Instructions to follow - All lines in the records below with the word "LeetCodeSolvingPython" must be returned.

Record set -
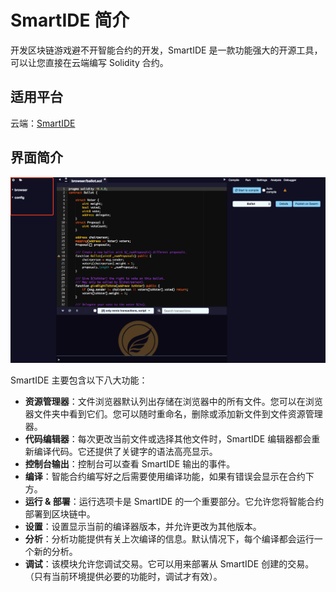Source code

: # SmartIDE 简介

开发区块链游戏避不开智能合约的开发，SmartIDE 是一款功能强大的开源工具，可以让您直接在云端编写 Solidity 合约。

## **适用平台**

云端：[SmartIDE](http://smartide.egretia.io/)

## 界面简介

![](pic1.png)

SmartIDE 主要包含以下八大功能：

* **资源管理器**：文件浏览器默认列出存储在浏览器中的所有文件。您可以在浏览器文件夹中看到它们。您可以随时重命名，删除或添加新文件到文件资源管理器。
* **代码编辑器**：每次更改当前文件或选择其他文件时，SmartIDE 编辑器都会重新编译代码。它还提供了关键字的语法高亮显示。
* **控制台输出**：控制台可以查看 SmartIDE 输出的事件。
* **编译**：智能合约编写好之后需要使用编译功能，如果有错误会显示在合约下方。
* **运行 & 部署**：运行选项卡是 SmartIDE 的一个重要部分。它允许您将智能合约部署到区块链中。
* **设置**：设置显示当前的编译器版本，并允许更改为其他版本。
* **分析**：分析功能提供有关上次编译的信息。默认情况下，每个编译都会运行一个新的分析。
* **调试**：该模块允许您调试交易。它可以用来部署从 SmartIDE 创建的交易。（只有当前环境提供必要的功能时，调试才有效）。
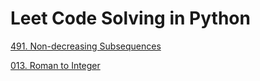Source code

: # Leet Code Solving in Python

[491. Non-decreasing Subsequences](https://github.com/nishJay/LeetCodeSolvingPython/blob/main/491)

[013.  Roman to Integer](https://github.com/nishJay/LeetCodeSolvingPython/tree/main/13)

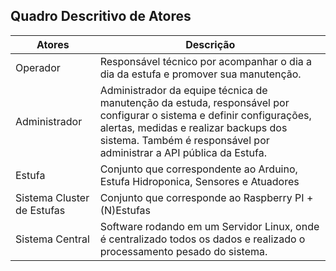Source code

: ## Quadro Descritivo de Atores
|Atores|Descrição|
|---	|---	|
|Operador|Responsável técnico por acompanhar o dia a dia da estufa e promover sua manutenção.|
|Administrador|Administrador da equipe técnica de manutenção da estuda, responsável por configurar o sistema e definir configurações, alertas, medidas e realizar backups dos sistema. Também é responsável por administrar a API pública da Estufa.|
|Estufa|Conjunto que correspondente ao Arduino, Estufa Hidroponica, Sensores e Atuadores|
|Sistema Cluster de Estufas|Conjunto que corresponde ao Raspberry PI + (N)Estufas|
|Sistema Central|Software rodando em um Servidor Linux, onde é centralizado todos os dados e realizado o processamento pesado do sistema.|
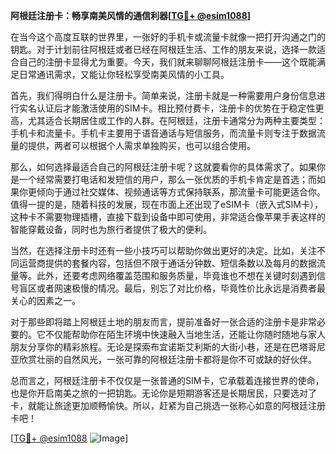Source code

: **阿根廷注册卡：畅享南美风情的通信利器[[TG💪+ @esim1088](https://t.me/s/esim1088)]**

在当今这个高度互联的世界里，一张好的手机卡或流量卡就像一把打开沟通之门的钥匙。对于计划前往阿根廷或者已经在阿根廷生活、工作的朋友来说，选择一款适合自己的注册卡显得尤为重要。今天，我们就来聊聊阿根廷注册卡——这个既能满足日常通讯需求，又能让你轻松享受南美风情的小工具。

首先，我们得明白什么是注册卡。简单来说，注册卡就是一种需要用户身份信息进行实名认证后才能激活使用的SIM卡。相比预付费卡，注册卡的优势在于稳定性更高，尤其适合长期居住或工作的人群。在阿根廷，注册卡通常分为两种主要类型：手机卡和流量卡。手机卡主要用于语音通话与短信服务，而流量卡则专注于数据流量的提供，两者可以根据个人需求单独购买，也可以组合使用。

那么，如何选择最适合自己的阿根廷注册卡呢？这就要看你的具体需求了。如果你是一个经常需要打电话和发短信的用户，那么一张优质的手机卡肯定是首选；而如果你更倾向于通过社交媒体、视频通话等方式保持联系，那流量卡可能更适合你。值得一提的是，随着科技的发展，现在市面上还出现了eSIM卡（嵌入式SIM卡），这种卡不需要物理插槽，直接下载到设备中即可使用，非常适合像苹果手表这样的智能穿戴设备，同时也为旅行者提供了极大的便利。

当然，在选择注册卡时还有一些小技巧可以帮助你做出更好的决定。比如，关注不同运营商提供的套餐内容，包括但不限于通话分钟数、短信条数以及每月的数据流量等。此外，还要考虑网络覆盖范围和服务质量，毕竟谁也不想在关键时刻遇到信号盲区或者网速极慢的情况。最后，别忘了对比价格，毕竟性价比永远是消费者最关心的因素之一。

对于那些即将踏上阿根廷土地的朋友而言，提前准备好一张合适的注册卡是非常必要的。它不仅能帮助你在陌生环境中快速融入当地生活，还能让你随时随地与家人朋友分享你的精彩旅程。无论是探索布宜诺斯艾利斯的大街小巷，还是在巴塔哥尼亚欣赏壮丽的自然风光，一张可靠的阿根廷注册卡都将是你不可或缺的好伙伴。

总而言之，阿根廷注册卡不仅仅是一张普通的SIM卡，它承载着连接世界的使命，也是你开启南美之旅的一把钥匙。无论你是短期游客还是长期居民，只要选对了卡，就能让旅途更加顺畅愉快。所以，赶紧为自己挑选一张称心如意的阿根廷注册卡吧！

[[TG💪+ @esim1088](https://t.me/s/esim1088) ![Image](https://i.postimg.cc/4NQfJmqS/Snipaste-2025-05-13-00-14-12.png)]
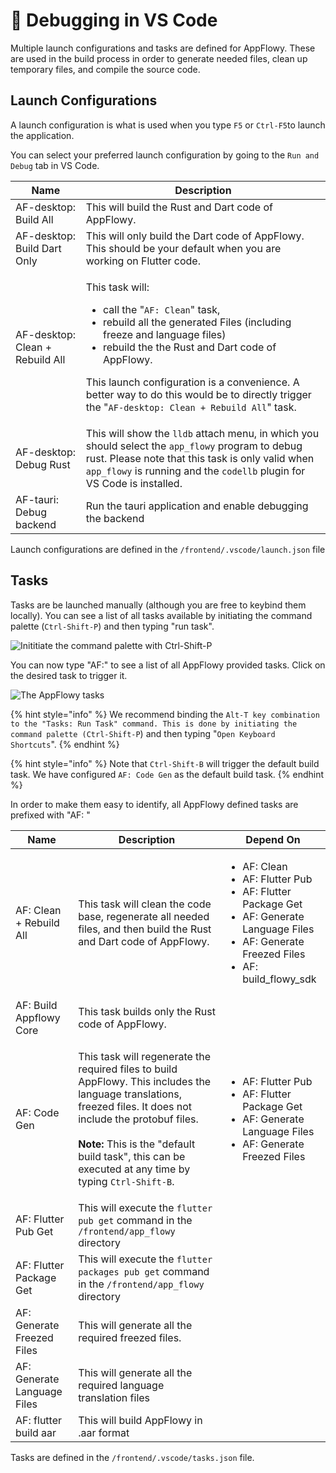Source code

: # 🔁 Debugging in VS Code

Multiple launch configurations and tasks are defined for AppFlowy. These are used in the build process in order to generate needed files, clean up temporary files, and compile the source code.

## Launch Configurations

A launch configuration is what is used when you type `F5` or `Ctrl-F5`to launch the application.

You can select your preferred launch configuration by going to the `Run and Debug` tab in VS Code.

| Name                            | Description                                                                                                                                                                                                                                                                                                                                                                           |
| ------------------------------- | ------------------------------------------------------------------------------------------------------------------------------------------------------------------------------------------------------------------------------------------------------------------------------------------------------------------------------------------------------------------------------------- |
| AF-desktop: Build All           | This will build the Rust and Dart code of AppFlowy.                                                                                                                                                                                                                                                                                                                                   |
| AF-desktop: Build Dart Only     | This will only build the Dart code of AppFlowy. This should be your default when you are working on Flutter code.                                                                                                                                                                                                                                                                     |
| AF-desktop: Clean + Rebuild All | <p>This task will:</p><ul><li>call the "<code>AF: Clean</code>" task,</li><li>rebuild all the generated Files (including freeze and language files)</li><li>rebuild the the Rust and Dart code of AppFlowy.</li></ul><p>This launch configuration is a convenience. A better way to do this would be to directly trigger the "<code>AF-desktop: Clean + Rebuild All</code>" task.</p> |
| AF-desktop: Debug Rust          | This will show the `lldb` attach menu, in which you should select the `app_flowy` program to debug rust. Please note that this task is only valid when `app_flowy` is running and the `codellb` plugin for VS Code is installed.                                                                                                                                                      |
| AF-tauri: Debug backend         | Run the tauri application and enable debugging the backend                                                                                                                                                                                                                                                                                                                            |

Launch configurations are defined in the `/frontend/.vscode/launch.json` file

## Tasks

Tasks are be launched manually (although you are free to keybind them locally). You can see a list of all tasks available by initiating the command palette (`Ctrl-Shift-P`) and then typing "run task".

![Inititiate the command palette with Ctrl-Shift-P](../../../.gitbook/assets/task\_pannel.png)

You can now type "AF:" to see a list of all AppFlowy provided tasks. Click on the desired task to trigger it.

![The AppFlowy tasks](../../../.gitbook/assets/task\_select.png)

{% hint style="info" %}
We recommend binding the `Alt-T key combination to the "Tasks: Run Task" command. This is done by initiating the command palette (Ctrl-Shift-P`) and then typing "`Open Keyboard Shortcuts`".
{% endhint %}

{% hint style="info" %}
Note that `Ctrl-Shift-B` will trigger the default build task. We have configured `AF: Code Gen` as the default build task.
{% endhint %}

In order to make them easy to identify, all AppFlowy defined tasks are prefixed with "AF: "

| Name                        | Description                                                                                                                                                                                                                                                                                                  | Depend On                                                                                                                                                                              |
| --------------------------- | ------------------------------------------------------------------------------------------------------------------------------------------------------------------------------------------------------------------------------------------------------------------------------------------------------------ | -------------------------------------------------------------------------------------------------------------------------------------------------------------------------------------- |
| AF: Clean + Rebuild All     | This task will clean the code base, regenerate all needed files, and then build the Rust and Dart code of AppFlowy.                                                                                                                                                                                          | <ul><li>AF: Clean</li><li>AF: Flutter Pub</li><li>AF: Flutter Package Get</li><li>AF: Generate Language Files</li><li>AF: Generate Freezed Files</li><li>AF: build_flowy_sdk</li></ul> |
| AF: Build Appflowy Core     | This task builds only the Rust code of AppFlowy.                                                                                                                                                                                                                                                             |                                                                                                                                                                                        |
| AF: Code Gen                | <p>This task will regenerate the required files to build AppFlowy. This includes the language translations, freezed files. It does not include the protobuf files.<br><br><strong>Note:</strong> This is the "default build task", this can be executed at any time by typing <code>Ctrl-Shift-B</code>.</p> | <ul><li>AF: Flutter Pub</li><li>AF: Flutter Package Get</li><li>AF: Generate Language Files</li><li>AF: Generate Freezed Files</li></ul>                                               |
| AF: Flutter Pub Get         | This will execute the `flutter pub get` command in the `/frontend/app_flowy` directory                                                                                                                                                                                                                       |                                                                                                                                                                                        |
| AF: Flutter Package Get     | This will execute the `flutter packages pub get` command in the `/frontend/app_flowy` directory                                                                                                                                                                                                              |                                                                                                                                                                                        |
| AF: Generate Freezed Files  | This will generate all the required freezed files.                                                                                                                                                                                                                                                           |                                                                                                                                                                                        |
| AF: Generate Language Files | This will generate all the required language translation files                                                                                                                                                                                                                                               |                                                                                                                                                                                        |
| AF: flutter build aar       | This will build AppFlowy in .aar format                                                                                                                                                                                                                                                                      |                                                                                                                                                                                        |

Tasks are defined in the `/frontend/.vscode/tasks.json` file.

Solution to this task -
[491. Non-decreasing Subsequences](https://github.com/nishJay/LeetCodeSolvingPython/blob/main/491)
[013.  Roman to Integer](https://github.com/nishJay/LeetCodeSolvingPython/tree/main/13)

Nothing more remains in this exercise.